Яков Блюмкин и Николай Андреев служили в Чрезвычайной комиссии, но едва ли могут считаться типичными чекистами. Как-никак, оба они 6 июля без всякой личной выгоды для себя шли почти на верную смерть. Блюмкин впоследствии (гораздо позже) и был Чрезвычайной комиссией расстрелян, — по какому-то другому, мало выясненному политическому делу. Насколько я могу судить, это был очень тщеславный, смелый, театрально настроенный, не вполне уравновешенный, во всяком случае совершенно шальной человек. Попал он в ЧК по рекомендации центрального комитета партии левых эсеров и «был откомандирован на должность заведующего «немецким шпионажем», то есть отделением контрразведывательного отдела по наблюдению по охране посольства и за возможною преступною деятельностью посольства». В «Заключении обвинительной коллегии» по делу о восстании левых эсеров вскользь сообщается, что Дзержинский в свое время «возбуждал вопрос о предании Блюмкина суду за его художества». Лацис в своих показаниях говорил: «Я Блюмкина особенно недолюбливал и после первых жалоб на него со стороны его сотрудников решил его от работы удалить». «Недолюбливанье» со стороны Лациса, конечно, не может считаться очень отягчающим моральным свидетельством против человека. Вполне допускаю, что «художества» за Блюмкиным действительно водились, но, вероятно, они были политического, а не чисто уголовного свойства: в противном случае, Дзержинский и Лацис не преминули бы объяснить, в чем именно художества заключались. По-видимому, Блюмкин был человек интеллигентный или» во всяком случае, полуинтеллигентный. Посещал он и литературные круги. Мне известно, что незадолго до своего дела он появился в одном из московских литературных салонов: там всех удивил каким-то странным одеянием — белой буркой — но ничем другим, кажется, не удивил: мог, значит, кое-как сойти и за литератора. Что до Николая Андреева, то он состоял в ЧК на должности фотографа отдела по борьбе с международным шпионажем и был на этот пост определен Блюмкиным. «Блюмкин, — сообщает Лацис, — набирал служащих сам, пользуясь рекомендацией ЦК эсеров. Почти все служащие его были эсеры; по крайней мере, Блюмкину казалось, что все они эсеры». Как надо понимать последние слова старого чекиста, не берусь сказать. Возможно, что обе партии, поделившие между собой Чрезвычайную комиссию, на всякий случай подбрасывали друг к другу своих агентов и соглядатаев.
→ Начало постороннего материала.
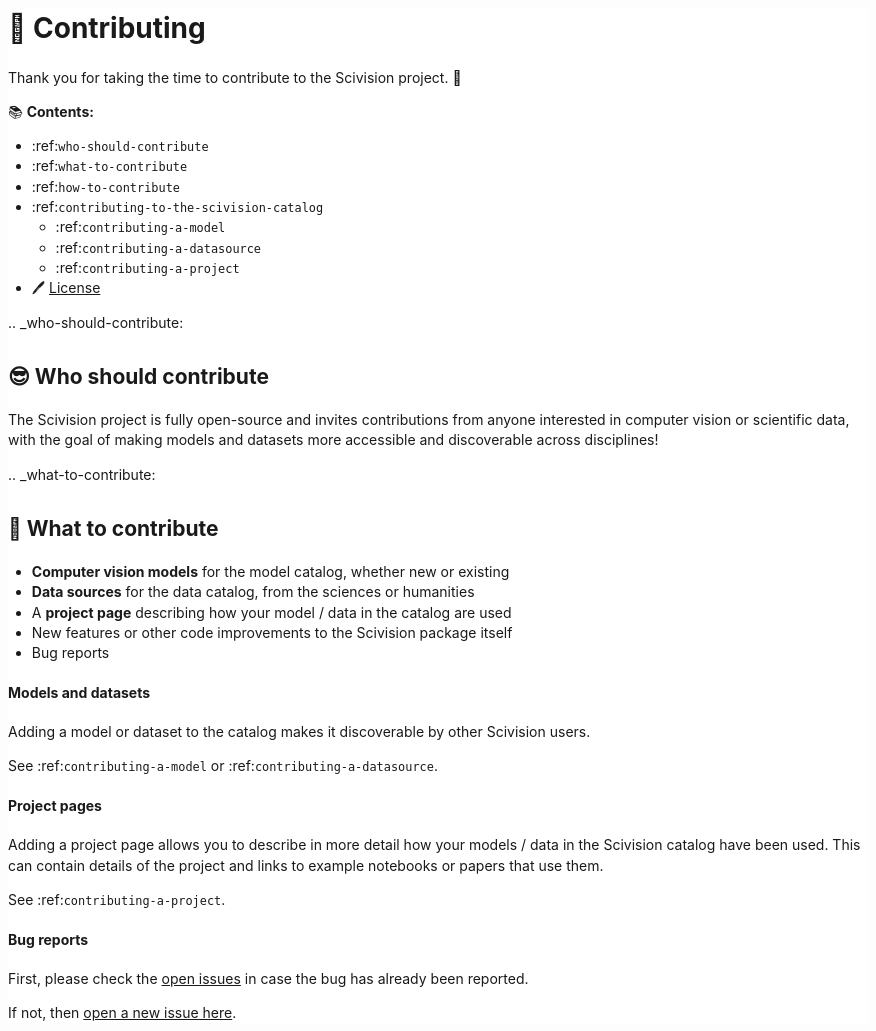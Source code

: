 # 🎉 Contributing

Thank you for taking the time to contribute to the Scivision project. 🎉

📚 **Contents:**

- :ref:`who-should-contribute`
- :ref:`what-to-contribute`
- :ref:`how-to-contribute`
- :ref:`contributing-to-the-scivision-catalog`
  - :ref:`contributing-a-model`
  - :ref:`contributing-a-datasource`
  - :ref:`contributing-a-project`
- 🖊️ [License](https://github.com/alan-turing-institute/scivision/blob/main/LICENSE)

.. _who-should-contribute:

😎 Who should contribute
---

The Scivision project is fully open-source and invites contributions from anyone interested in computer vision or scientific data, with the goal of making models and datasets more accessible and discoverable across disciplines!

.. _what-to-contribute:

🤔 What to contribute
---

* **Computer vision models** for the model catalog, whether new or existing
* **Data sources** for the data catalog, from the sciences or humanities
* A **project page** describing how your model / data in the catalog are used
* New features or other code improvements to the Scivision package itself
* Bug reports

#### Models and datasets

Adding a model or dataset to the catalog makes it discoverable by other Scivision users.

See :ref:`contributing-a-model` or :ref:`contributing-a-datasource`.

#### Project pages

Adding a project page allows you to describe in more detail how your models / data in the Scivision catalog have been used. This can contain details of the project and links to example notebooks or papers that use them. 

See :ref:`contributing-a-project`.

#### Bug reports

First, please check the [open issues](https://github.com/alan-turing-institute/scivision/issues) in case the bug has already been reported.

If not, then [open a new issue here](https://github.com/alan-turing-institute/scivision/issues/new/choose).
Отношения между большевиками и левыми эсерами в ту пору стали весьма враждебными. 4 июля в здании Большого театра открылся съезд советов, — открылся в очень торжественной обстановке. Обычная газетная формула при описании больших парламентских дней: «зал переполнен до отказа, налицо весь дипломатический корпус» могла подойти и к этому случаю. На сцене были расставлены декорации «Бориса Годунова». В Грановитой палате{10} заседал президиум, — весь цвет обеих партий. Что до дипломатическою корпуса, то ему правительство отвело две ложи, одну над другой: в нижней сидели Локкарт, английские и французские офицеры, в верхней немецкое посольство во главе с графом Бассевицем — такое сочетание людей в 1918 году действительно Ныло довольно необычным.
Сам Мирбах в Большой театр не явился, — вероятно, опасаясь покушения. Но его имя в Грановитой палате склонялось во всех падежах. При одном особенно резком выпаде против германского посла левые эсеры вдруг поднялись с мест и, обратившись к немецкой ложе, заво пили в один голос: «Долой немцев!» (Кроме «Долой», раздавалось и более сильное восклицание в народом стиле.) «В ложе движение», — отмечает корреспондент «Нашего слова». Для «движения» тут действительно были основания{11}. Но еще большее могло быть и было «движение» при тех любезностях, которыми осыпали друг друга вожди обеих партий. Так, Камков, скандируя, прерывал речь Троцкого несколько однообразным, но сильным возгласом: «Врете!.. Врете!.. Врете!..»{12}.